Adams is particularly concerned that unidentified water use at Mirasol Springs will dry up the springs that feed Roy Creek, keeping his canyon very lush.
Parts of the Hill Country are experiencing the most severe levels of “exceptional drought” conditions.
Adams has hosted scientific research groups, University of Texas biology classes, and Texas Parks and Wildlife Service officials on his property to showcase its biodiversity. Currently, Austin’s St. He serves as a field lab for Edwards University students.
The canyon is home to the endangered Golden Teak Warbler and a newly discovered species of salamander that the Save Our Springs Alliance has petitioned to be added to the endangered species list. Amphibians live around limestone springs and other water-filled subterranean spaces in the area, and protecting habitats like Roy Creek Canyon is critical to their survival, said Amphibians. advocate said.
Adams’ father, Red, purchased the canyon with a friend in 1941, and since then the land has been used primarily for research and family vacations.
Adams said he invited Wynn to the canyon after property developer Mirasol Capital purchased the surrounding land in 2018.
“It was spring and it was wonderful,” said Adams. “We walked in and Steve was standing there. He was looking around at the trees and everything. He turned around and said, ‘I feel like I’m in a cathedral.’ said. ”
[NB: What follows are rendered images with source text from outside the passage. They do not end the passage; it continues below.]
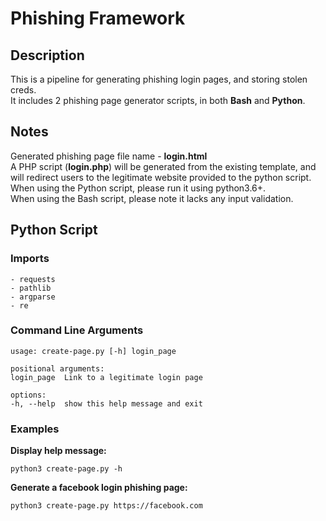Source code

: # Phishing Framework

## Description

This is a pipeline for generating phishing login pages, and storing stolen creds.\
It includes 2 phishing page generator scripts, in both **Bash** and **Python**.

## Notes

Generated phishing page file name - **login.html**\
A PHP script (**login.php**) will be generated from the existing template, and will redirect users to the legitimate website provided to the python script.\
When using the Python script, please run it using python3.6+.\
When using the Bash script, please note it lacks any input validation.

## Python Script

### Imports

    - requests
    - pathlib
    - argparse
    - re

### Command Line Arguments

    usage: create-page.py [-h] login_page

    positional arguments:
    login_page  Link to a legitimate login page

    options:
    -h, --help  show this help message and exit

### Examples

**Display help message:**

    python3 create-page.py -h

**Generate a facebook login phishing page:**

    python3 create-page.py https://facebook.com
Adams said he feels betrayed by Wynn’s land development plans.
“You say this is the cathedral to you, and yet you are willing to utterly desecrate it,” he lamented.
Winn, who sold RealPage for $10.2 billion in 2021, admitted he was on tour with Adams in Canyon and declined an interview request.
“Mirasol Springs creates an experience that combines education, conservation and conservation,” Winn said in an email. “When all these visions are coordinated to work together in harmony, they present a model for future development.”
Mirasol Springs labels itself on its website as a “conservation scale development” designed to serve as a model for how to incorporate and protect the natural landscape of the Texas Hill Country. There are plans to build a field station to be used by a University of Texas class studying birds, native plants, insects, and aquatic life.
Commitments to limit water use and runoff, protection of easements, and commitment to restoring native vegetation such as cypress trees will allow developers to become powerful custodians of the land, it said. .
For now, the development site remains mostly empty as Wynn awaits submission of groundwater permits and site development permits in Travis County.
As you drive past, you’ll see kennels, chicken coops, and an old farmhouse used by previous owners. The developer hopes to complete Mirasol Springs in the first quarter of 2026.
“The impact of the development itself is likely to be minimal,” said Robert Mace, executive director of the Meadows Center for Water and the Environment and professor at Texas State University. says. “But when the area starts to develop, everything becomes complicated and more problems arise.”